Elles vont exposer le corps qui exsude les menstrues. Ce corps oblitéré, négocié, invisibilisé, sexué. Dans Autobiographie de ma mère, par exemple, Jamaica Kincaid, écrivaine Antiguaise-américaine dépèce, dans une langue dépouillée et brutale, sans une seule ligne de dialogues, l’histoire de la résistance et de la survie des peuples dominés à travers Xuela, le personnage féminin le plus dépouillé de son œuvre.

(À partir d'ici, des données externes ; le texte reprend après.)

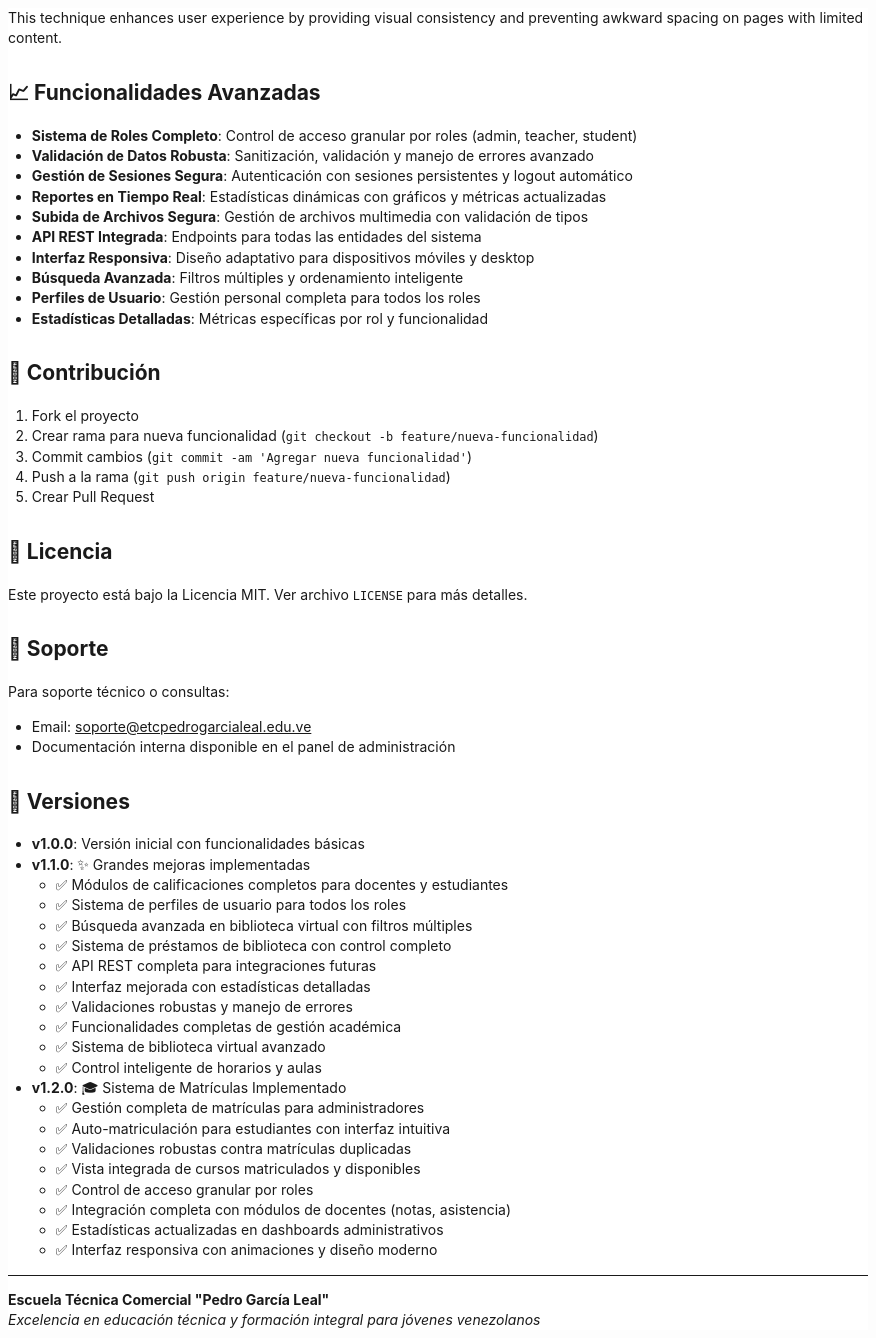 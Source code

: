 This technique enhances user experience by providing visual consistency and preventing awkward spacing on pages with limited content.

## 📈 Funcionalidades Avanzadas

- **Sistema de Roles Completo**: Control de acceso granular por roles (admin, teacher, student)
- **Validación de Datos Robusta**: Sanitización, validación y manejo de errores avanzado
- **Gestión de Sesiones Segura**: Autenticación con sesiones persistentes y logout automático
- **Reportes en Tiempo Real**: Estadísticas dinámicas con gráficos y métricas actualizadas
- **Subida de Archivos Segura**: Gestión de archivos multimedia con validación de tipos
- **API REST Integrada**: Endpoints para todas las entidades del sistema
- **Interfaz Responsiva**: Diseño adaptativo para dispositivos móviles y desktop
- **Búsqueda Avanzada**: Filtros múltiples y ordenamiento inteligente
- **Perfiles de Usuario**: Gestión personal completa para todos los roles
- **Estadísticas Detalladas**: Métricas específicas por rol y funcionalidad

## 🤝 Contribución

1. Fork el proyecto
2. Crear rama para nueva funcionalidad (`git checkout -b feature/nueva-funcionalidad`)
3. Commit cambios (`git commit -am 'Agregar nueva funcionalidad'`)
4. Push a la rama (`git push origin feature/nueva-funcionalidad`)
5. Crear Pull Request

## 📝 Licencia

Este proyecto está bajo la Licencia MIT. Ver archivo `LICENSE` para más detalles.

## 👥 Soporte

Para soporte técnico o consultas:
- Email: soporte@etcpedrogarcialeal.edu.ve
- Documentación interna disponible en el panel de administración

## 🔄 Versiones

- **v1.0.0**: Versión inicial con funcionalidades básicas
- **v1.1.0**: ✨ Grandes mejoras implementadas
  - ✅ Módulos de calificaciones completos para docentes y estudiantes
  - ✅ Sistema de perfiles de usuario para todos los roles
  - ✅ Búsqueda avanzada en biblioteca virtual con filtros múltiples
  - ✅ Sistema de préstamos de biblioteca con control completo
  - ✅ API REST completa para integraciones futuras
  - ✅ Interfaz mejorada con estadísticas detalladas
  - ✅ Validaciones robustas y manejo de errores
  - ✅ Funcionalidades completas de gestión académica
  - ✅ Sistema de biblioteca virtual avanzado
  - ✅ Control inteligente de horarios y aulas
- **v1.2.0**: 🎓 Sistema de Matrículas Implementado
  - ✅ Gestión completa de matrículas para administradores
  - ✅ Auto-matriculación para estudiantes con interfaz intuitiva
  - ✅ Validaciones robustas contra matrículas duplicadas
  - ✅ Vista integrada de cursos matriculados y disponibles
  - ✅ Control de acceso granular por roles
  - ✅ Integración completa con módulos de docentes (notas, asistencia)
  - ✅ Estadísticas actualizadas en dashboards administrativos
  - ✅ Interfaz responsiva con animaciones y diseño moderno

---

**Escuela Técnica Comercial "Pedro García Leal"**  
*Excelencia en educación técnica y formación integral para jóvenes venezolanos*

Raconté par une vielle dame de soixante-dix ans, ce récit révèle un monde colonial divisé entre les forts et les faibles, les riches et les pauvres, les puissants et les vaincus. Au-delà de ce monde binaire surgit l’histoire de la découverte du corps, son corps, sa libido. Et c’est à travers sa vision et l’appréhension de son propre corps et de celui des autres qu’elle définit son rapport à la vie.

Dionne Brand par exemple née à Trinidad , émigrée au Canada explore elle aussi, les thèmatiques du genre de la sexualité et du féminisme, de la domination masculine blanche, des injustices et des « hypocrisies morales du Canada ». Bien qu’elle soit souvent qualifiée d’écrivaine caribéenne, Brand s’identifie comme une « canadienne noire » et se classifie comme écrivaine queer comme Shani Mootoo écrivaine trinidado-canadienne qui dans son premier ouvrage Cereus blooms at night (1996) traduit « Fleur de nuit » , déploie la confusion des genres avec des personnages trans-genres qui s’assument.

Le nouvel ICI c’est l’Amérique du Nord, le Canada ou les Etats-Unis comme pour dire peut-être, l’impossibilité de se territorialiser. La mise en œuvre de cette constante redéfinition du sujet diasporique caribéen, de sa quête de reterritorialisation qui s’élabore à travers la proposition d’une nouvelle vision liminale, crée ainsi une autre cartographie des espaces transculturels reliant le même et l’autre, l’ici et l’ailleurs.